The Cairo apartment building, located at 1615 Q Street NW in Washington, D.C., is a landmark in the Dupont Circle neighborhood and the District of Columbia's tallest residential building. Designed by architect Thomas Franklin Schneider and completed in 1894 as the city's first "residential skyscraper", the 164 ft-tall brick building spurred local regulations and federal legislation limiting building height in the city that continue to shape Washington's skyline.

Today, the Cairo is a condominium building, home to renters and owners of apartments ranging in size from small studios to multi-level two- and three-bedroom units.

==Appearance==
The Egyptian theme of the building is stamped across its Moorish and Romanesque Revival features. Gargoyles perch high above the front entrance; some are winged griffins staring down from cornices, and others are more lighthearted. Along the first floor are elephant heads, which look left and right from the stone window sills of the front windows and which interlock trunks at the corners of the entrance arch. On the fourth floor are dragon and dwarf crosses. The carved stone façade hints at more exotic Middle Eastern origins.

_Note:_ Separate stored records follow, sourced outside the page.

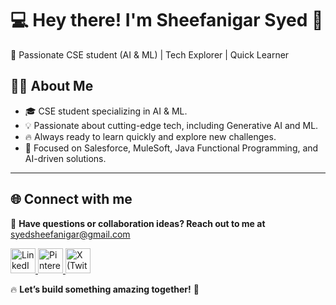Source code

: # 💻 Hey there! I'm Sheefanigar Syed 👋  

🚀 Passionate CSE student (AI & ML) | Tech Explorer | Quick Learner

## 👩‍💻 About Me  
- 🎓 CSE student specializing in AI & ML.
- 💡 Passionate about cutting-edge tech, including Generative AI and ML.  
- 🔥 Always ready to learn quickly and explore new challenges.
- 🎯 Focused on Salesforce, MuleSoft, Java Functional Programming, and AI-driven solutions.  

---


## 🌐 Connect with me
📩 **Have questions or collaboration ideas? Reach out to me at** [syedsheefanigar@gmail.com](mailto:syedsheefanigar@gmail.com)


<p align="left">
  <a href="https://www.linkedin.com/in/sheefanigar/" target="_blank" rel="noreferrer">
    <img src="https://static.vecteezy.com/system/resources/previews/017/339/624/original/linkedin-icon-free-png.png" alt="LinkedIn" width="40" height="40"/>
  </a>

  <a href="https://in.pinterest.com/sheefacharms/_profile/" target="_blank" rel="noreferrer">
    <img src="https://logos-world.net/wp-content/uploads/2020/09/Pinterest-Logo-2011-present.png" alt="Pinterest" width="40" height="40"/>
  </a>

  <a href="https://x.com/MysticNigar" target="_blank" rel="noreferrer">
    <img src="https://thumbs.dreamstime.com/b/twitter-new-logo-app-icon-logo-social-media-platform-logo-icon-new-twitter-logo-twitter-new-logo-app-icon-logo-social-305511782.jpg" alt="X (Twitter)" width="40" height="40"/>
  </a>
</p>

🔥 **Let’s build something amazing together!** 🚀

The U-shaped building surrounds a Zen stone garden courtyard. The stone front steps lead up through a glass foyer into a marble-floored lobby with Egyptian columns and a lounge. A large mirror and photographs of the building's construction and other contemporary scenes adorn the lobby's eastern wall. Two square columns of red-orange marble anchor the space in front of two elevators, which serve the tenants of the 12 floors above. Between the elevators is a stairway that leads down through double glass doors into the central courtyard.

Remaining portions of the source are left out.